1. INTRODUCTION: MOVING FROM CENTRALIZED DATA SHARING TO EMPOWERING DATA 
OWNERS TO GAIN CONTROL OVER DATA REUSE 


Data-driven technologies are changing business, our daily lives, and the way we conduct research more 
than ever. In recent years, more and more data have been generated in the healthcare ecosystem. The data 
contain potential knowledge to transform health care delivery and life sciences. Advanced analytics could 
potentially power the data collected from numerous sources to improve prevention, diagnosis and treatment 
of diseases, as well as supporting individuals and societies to maintain their health and well-being. 


The era of exponential growth of data has also witnessed the increase of risk involved in sharing them. 
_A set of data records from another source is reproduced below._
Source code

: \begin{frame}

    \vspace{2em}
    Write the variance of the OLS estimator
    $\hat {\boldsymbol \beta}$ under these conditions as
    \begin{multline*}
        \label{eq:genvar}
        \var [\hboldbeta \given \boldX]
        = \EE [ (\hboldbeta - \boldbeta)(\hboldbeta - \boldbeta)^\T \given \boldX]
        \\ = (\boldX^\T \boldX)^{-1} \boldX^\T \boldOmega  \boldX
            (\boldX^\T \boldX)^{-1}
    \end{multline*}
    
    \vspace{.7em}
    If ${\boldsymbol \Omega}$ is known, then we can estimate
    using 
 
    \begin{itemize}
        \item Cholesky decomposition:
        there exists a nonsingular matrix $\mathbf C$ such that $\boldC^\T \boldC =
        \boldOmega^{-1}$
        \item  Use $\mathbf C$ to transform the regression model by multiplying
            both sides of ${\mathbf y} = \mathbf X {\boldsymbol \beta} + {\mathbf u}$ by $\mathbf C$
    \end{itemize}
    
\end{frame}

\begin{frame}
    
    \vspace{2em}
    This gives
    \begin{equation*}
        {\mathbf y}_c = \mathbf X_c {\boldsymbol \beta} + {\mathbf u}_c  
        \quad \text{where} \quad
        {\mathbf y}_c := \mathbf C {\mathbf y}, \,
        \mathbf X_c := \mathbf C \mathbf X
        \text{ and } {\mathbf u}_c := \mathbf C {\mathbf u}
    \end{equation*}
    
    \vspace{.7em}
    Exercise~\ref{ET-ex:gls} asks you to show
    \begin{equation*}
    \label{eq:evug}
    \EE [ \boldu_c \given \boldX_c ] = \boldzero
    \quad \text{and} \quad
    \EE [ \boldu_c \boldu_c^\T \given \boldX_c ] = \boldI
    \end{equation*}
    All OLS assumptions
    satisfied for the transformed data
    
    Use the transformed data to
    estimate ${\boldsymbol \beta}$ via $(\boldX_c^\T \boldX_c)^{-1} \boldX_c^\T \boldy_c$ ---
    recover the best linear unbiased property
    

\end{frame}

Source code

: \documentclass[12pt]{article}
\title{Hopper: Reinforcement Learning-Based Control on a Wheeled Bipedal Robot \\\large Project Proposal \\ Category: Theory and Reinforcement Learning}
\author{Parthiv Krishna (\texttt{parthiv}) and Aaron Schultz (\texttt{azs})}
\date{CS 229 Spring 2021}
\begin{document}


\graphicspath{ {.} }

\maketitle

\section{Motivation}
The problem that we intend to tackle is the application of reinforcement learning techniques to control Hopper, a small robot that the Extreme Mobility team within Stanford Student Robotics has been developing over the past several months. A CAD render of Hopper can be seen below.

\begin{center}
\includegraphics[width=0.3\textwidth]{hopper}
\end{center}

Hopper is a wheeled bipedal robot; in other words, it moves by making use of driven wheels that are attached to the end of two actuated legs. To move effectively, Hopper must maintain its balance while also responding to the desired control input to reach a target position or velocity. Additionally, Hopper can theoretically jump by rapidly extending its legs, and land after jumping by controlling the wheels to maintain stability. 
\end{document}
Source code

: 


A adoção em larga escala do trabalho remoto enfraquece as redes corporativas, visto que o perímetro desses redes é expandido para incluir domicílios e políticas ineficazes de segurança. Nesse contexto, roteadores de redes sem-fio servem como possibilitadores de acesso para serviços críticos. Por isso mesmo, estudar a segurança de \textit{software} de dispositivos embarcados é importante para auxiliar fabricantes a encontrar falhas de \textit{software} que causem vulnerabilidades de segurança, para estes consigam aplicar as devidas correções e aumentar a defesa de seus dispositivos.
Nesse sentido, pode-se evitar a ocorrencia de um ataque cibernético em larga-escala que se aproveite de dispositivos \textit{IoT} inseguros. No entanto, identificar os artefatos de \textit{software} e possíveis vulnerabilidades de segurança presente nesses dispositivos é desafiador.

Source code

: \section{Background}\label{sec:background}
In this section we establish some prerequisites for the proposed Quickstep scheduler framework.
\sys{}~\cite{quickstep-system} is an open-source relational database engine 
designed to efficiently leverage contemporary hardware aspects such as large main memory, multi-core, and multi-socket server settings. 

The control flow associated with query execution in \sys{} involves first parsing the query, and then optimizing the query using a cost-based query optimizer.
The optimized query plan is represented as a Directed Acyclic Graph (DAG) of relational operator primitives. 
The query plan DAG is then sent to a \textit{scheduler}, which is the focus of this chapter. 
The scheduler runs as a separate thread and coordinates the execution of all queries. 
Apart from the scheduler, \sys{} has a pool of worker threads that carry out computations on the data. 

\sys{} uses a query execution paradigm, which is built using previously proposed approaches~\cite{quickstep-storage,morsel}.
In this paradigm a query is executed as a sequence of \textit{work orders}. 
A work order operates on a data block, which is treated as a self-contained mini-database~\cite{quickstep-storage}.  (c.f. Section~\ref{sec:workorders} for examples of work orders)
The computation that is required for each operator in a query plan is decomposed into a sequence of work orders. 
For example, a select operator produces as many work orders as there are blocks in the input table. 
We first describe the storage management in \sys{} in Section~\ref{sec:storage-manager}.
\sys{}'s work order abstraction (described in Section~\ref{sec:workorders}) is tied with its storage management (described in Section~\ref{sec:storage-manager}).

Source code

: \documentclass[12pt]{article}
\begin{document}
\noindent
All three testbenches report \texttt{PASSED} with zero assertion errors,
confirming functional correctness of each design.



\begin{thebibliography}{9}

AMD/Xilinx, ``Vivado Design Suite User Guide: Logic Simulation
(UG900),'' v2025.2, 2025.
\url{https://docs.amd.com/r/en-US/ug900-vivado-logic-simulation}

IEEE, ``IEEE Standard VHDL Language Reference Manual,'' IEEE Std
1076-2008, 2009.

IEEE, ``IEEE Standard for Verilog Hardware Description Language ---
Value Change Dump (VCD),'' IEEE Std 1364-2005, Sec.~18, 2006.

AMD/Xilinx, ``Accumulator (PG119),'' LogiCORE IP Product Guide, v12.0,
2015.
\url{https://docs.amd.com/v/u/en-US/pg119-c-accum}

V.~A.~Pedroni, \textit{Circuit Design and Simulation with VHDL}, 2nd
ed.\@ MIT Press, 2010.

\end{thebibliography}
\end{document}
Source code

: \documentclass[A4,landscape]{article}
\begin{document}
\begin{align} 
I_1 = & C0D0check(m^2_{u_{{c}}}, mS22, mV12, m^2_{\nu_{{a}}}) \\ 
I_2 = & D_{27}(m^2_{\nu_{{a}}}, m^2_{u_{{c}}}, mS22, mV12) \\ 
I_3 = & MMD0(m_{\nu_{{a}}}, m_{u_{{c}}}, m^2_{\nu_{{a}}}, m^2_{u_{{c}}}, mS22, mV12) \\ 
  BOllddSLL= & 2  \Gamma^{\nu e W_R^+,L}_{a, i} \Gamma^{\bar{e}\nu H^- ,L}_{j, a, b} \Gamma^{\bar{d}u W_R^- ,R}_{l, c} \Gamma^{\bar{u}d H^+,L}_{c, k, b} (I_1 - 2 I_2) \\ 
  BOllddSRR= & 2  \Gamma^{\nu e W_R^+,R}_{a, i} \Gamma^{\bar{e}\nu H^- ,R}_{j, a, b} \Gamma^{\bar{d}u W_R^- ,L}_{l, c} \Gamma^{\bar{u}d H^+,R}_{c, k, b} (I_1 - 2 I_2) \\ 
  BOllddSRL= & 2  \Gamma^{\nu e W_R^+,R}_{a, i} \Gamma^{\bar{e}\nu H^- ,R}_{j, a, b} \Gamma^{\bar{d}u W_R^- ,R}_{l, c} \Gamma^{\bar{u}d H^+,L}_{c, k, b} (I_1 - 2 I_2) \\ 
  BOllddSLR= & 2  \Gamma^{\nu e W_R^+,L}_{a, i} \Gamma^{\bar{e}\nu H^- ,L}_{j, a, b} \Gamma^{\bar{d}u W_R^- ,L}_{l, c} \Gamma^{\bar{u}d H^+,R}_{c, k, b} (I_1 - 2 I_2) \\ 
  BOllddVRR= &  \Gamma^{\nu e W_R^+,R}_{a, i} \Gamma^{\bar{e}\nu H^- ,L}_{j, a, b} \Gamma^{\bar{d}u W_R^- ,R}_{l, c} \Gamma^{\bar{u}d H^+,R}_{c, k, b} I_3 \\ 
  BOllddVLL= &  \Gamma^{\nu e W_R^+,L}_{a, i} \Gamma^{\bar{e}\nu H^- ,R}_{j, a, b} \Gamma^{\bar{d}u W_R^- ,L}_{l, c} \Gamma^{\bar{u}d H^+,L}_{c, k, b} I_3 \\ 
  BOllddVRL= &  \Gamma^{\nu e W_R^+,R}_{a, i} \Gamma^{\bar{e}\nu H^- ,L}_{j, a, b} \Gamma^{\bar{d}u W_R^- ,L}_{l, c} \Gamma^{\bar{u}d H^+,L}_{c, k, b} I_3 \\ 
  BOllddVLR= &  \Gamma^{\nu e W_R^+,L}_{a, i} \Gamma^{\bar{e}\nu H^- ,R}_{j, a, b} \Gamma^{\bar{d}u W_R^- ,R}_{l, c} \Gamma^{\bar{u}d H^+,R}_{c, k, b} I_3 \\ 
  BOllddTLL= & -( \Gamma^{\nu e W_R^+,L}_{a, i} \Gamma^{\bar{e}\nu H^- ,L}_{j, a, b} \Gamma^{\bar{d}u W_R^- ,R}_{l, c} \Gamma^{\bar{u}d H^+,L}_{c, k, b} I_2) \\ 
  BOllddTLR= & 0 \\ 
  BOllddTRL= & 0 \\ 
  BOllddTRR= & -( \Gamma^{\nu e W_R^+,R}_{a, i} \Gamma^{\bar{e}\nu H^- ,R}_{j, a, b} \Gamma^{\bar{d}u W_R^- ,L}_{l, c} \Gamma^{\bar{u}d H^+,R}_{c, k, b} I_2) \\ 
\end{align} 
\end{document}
Countries are quickly adopting policies and formulating laws that regulate the collection, use, and sharing 
of personal data. The data protection law in the USA, the HIPAA Act, limits sharing sensitive data. In the 
European Union, the General Data Protection Regulation sets a well-formulated directive for securing 
confidentiality and privacy of citizens so that the data are not available publicly without explicit, well 
informed specific consent, and cannot be used to identify a subject without additional information stored 
separately [1]. PIPEDA in Canada, the Data Protection Act (PDA) in the UK, the Russian Federal Law on 
Personal Data, the IT Act in India and the China Data Protection Regulations (CDPR), all reflect the 
increasing global awareness regarding the importance of data privacy and confidentiality [2, 3, 4, 5, 6]. 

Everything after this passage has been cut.